History of bariatric surgery and COVID-19 outcomes in patients with type 2 diabetes: Results from the CORONADO study
François Pattou and Bertrand Cariou contributed equally to this work.
Funding information
This study received the following funding: the Fondation Francophone de Recherche sur le Diabète (FFRD), supported by Novo Nordisk, MSD, Abbott, AstraZeneca, Lilly, and FFD (Fédération Française des Diabétiques) – CORONADO initiative emergency grant; Société Francophone du Diabète (SFD) – CORONADO initiative emergency grant; Air Liquide Health Care international. CORONADO initiative emergency grant; Allergan, CORONADO initiative emergency grant; AstraZeneca, CORONADO initiative emergency grant; Elivie, CORONADO initiative emergency grant; Fortil, CORONADO initiative emergency grant; Lifescan, CORONADO initiative emergency grant; NHC, CORONADO initiative emergency grant; Nantes Métroplole, CORONADO initiative emergency grant; Novo Nordisk, CORONADO initiative emergency grant; Sanofi, CORONADO emergency grant; PHRC National COVID-19 Hospitalization and Care Organization Division (DHOS) as part of the Hospital Clinical Research Program (PHRC COVID-19-20-0138). All research facilities are acknowledged for providing research associates and research technicians for clinical investigations pro bono.
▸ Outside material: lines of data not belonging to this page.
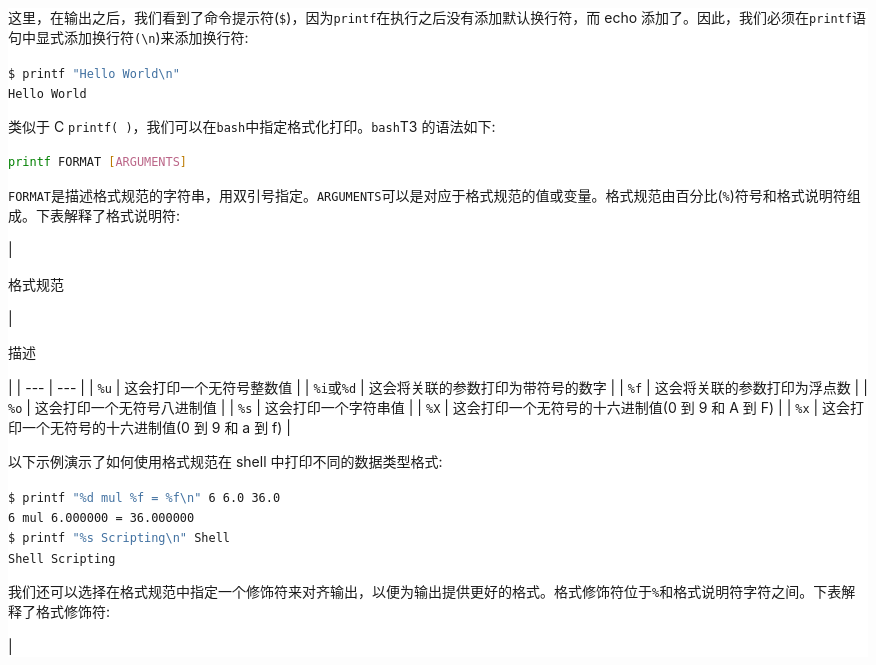 这里，在输出之后，我们看到了命令提示符(`$`)，因为`printf`在执行之后没有添加默认换行符，而 echo 添加了。因此，我们必须在`printf`语句中显式添加换行符`(\n`)来添加换行符:

```sh
$ printf "Hello World\n"
Hello World

```

类似于 C `printf( )`，我们可以在`bash`中指定格式化打印。`bash`T3 的语法如下:

```sh
printf FORMAT [ARGUMENTS]

```

`FORMAT`是描述格式规范的字符串，用双引号指定。`ARGUMENTS`可以是对应于格式规范的值或变量。格式规范由百分比(`%`)符号和格式说明符组成。下表解释了格式说明符:

<colgroup><col style="text-align: left"> <col style="text-align: left"></colgroup> 
| 

格式规范

 | 

描述

 |
| --- | --- |
| `%u` | 这会打印一个无符号整数值 |
| `%i`或`%d` | 这会将关联的参数打印为带符号的数字 |
| `%f` | 这会将关联的参数打印为浮点数 |
| `%o` | 这会打印一个无符号八进制值 |
| `%s` | 这会打印一个字符串值 |
| `%X` | 这会打印一个无符号的十六进制值(0 到 9 和 A 到 F) |
| `%x` | 这会打印一个无符号的十六进制值(0 到 9 和 a 到 f) |

以下示例演示了如何使用格式规范在 shell 中打印不同的数据类型格式:

```sh
$ printf "%d mul %f = %f\n" 6 6.0 36.0
6 mul 6.000000 = 36.000000
$ printf "%s Scripting\n" Shell
Shell Scripting

```

我们还可以选择在格式规范中指定一个修饰符来对齐输出，以便为输出提供更好的格式。格式修饰符位于`%`和格式说明符字符之间。下表解释了格式修饰符:

<colgroup><col style="text-align: left"> <col style="text-align: left"></colgroup> 
|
The funders of the study had no role in study design, data collection, data analysis, data interpretation, or writing of the report.
Abstract
Objective
This study assessed the impact of a history of metabolic and bariatric surgery (MBS) on the clinical outcomes in patients with type 2 diabetes (T2D) and severe obesity hospitalized for COVID-19.
Methods
In this post hoc analysis from the nationwide observational CORONADO (Coronavirus SARS-CoV2 and Diabetes Outcomes) study, patients with T2D and a history of MBS were matched with patients without MBS for age, sex, and BMI either at the time of MBS or on admission for COVID-19. The composite primary outcome (CPO) combined invasive mechanical ventilation and/or death within 7 and 28 days following admission.
Results
Out of 2,398 CORONADO participants, 20 had a history of MBS. When matching for BMI at the time of MBS and after adjustment for diabetes duration, the CPO occurred less frequently within 7 days (3 vs. 17 events, OR: 0.15 [0.01 to 0.94], p = 0.03) and 28 days (3 vs. 19 events, OR: 0.11 [0.01 to 0.71], p = 0.02) in patients with MBS (n = 16) vs. controls (n = 44). There was no difference in CPO rate between patients with MBS and controls when matching for BMI on admission.
Conclusions
These data are reassuring regarding COVID-19 prognosis in patients with diabetes and a history of MBS compared with those without MBS.
CONFLICT OF INTEREST
EB-C reports grants, nonfinancial support, or personal fees from Fujirebio, NovaBiomedica, and Siemens Healthineers. LB reports grants, nonfinancial support, or personal fees from AstraZeneca, Becton Dickinson, BMS, Boehringer Ingelheim, Eli Lilly, Janssen, MSD, Novartis, Novo Nordisk, Pierre Fabre Santé, Roche, and Sanofi. SB reports grants, nonfinancial support, or personal fees from Abbott, Boehringer Ingelheim, Eli Lilly, Medtronic, Medtrum, Novartis, and Novo Nordisk. CC reports grants, nonfinancial support, or personal fees from Eli Lilly, Novo Nordisk, and Sanofi. MP reports grants, nonfinancial support, or personal fees from Air Liquid, Allergan, Amgen, Elivie, Fortil, Lifescan, NHC, Novo Nordisk, and Sanofi. MW reports personal fees from Novo Nordisk. SH reports grants, nonfinancial support, or personal fees from Air Liquid, Allergan, AstraZeneca, Bayer, Boehringer Ingelheim, Dinno Santé, Eli Lilly, Elivie, Fortil, Lifescan, LVL, Merck Sharpe Dome, NHC, Novartis, Pierre Fabre Santé, Sanofi, Servier, and Valbiotis. PG reports grants or personal fees from Abbott, Air Liquid, Allergan, Amgen, AstraZeneca, Boehringer Ingelheim, Eli Lilly, Lifescan, Merck Sharp and Dohme, Mundipharma, Novo Nordisk, Sanofi, and Servier. BC reports grants, nonfinancial support, or personal fees from Abbott, Amgen, Akcea AstraZeneca, Pierre Fabre, Genfit, Gilead, Eli Lilly, Merck Sharpe Dome, Novo Nordisk, Regeneron, and Sanofi. The other authors declared no conflict of interest.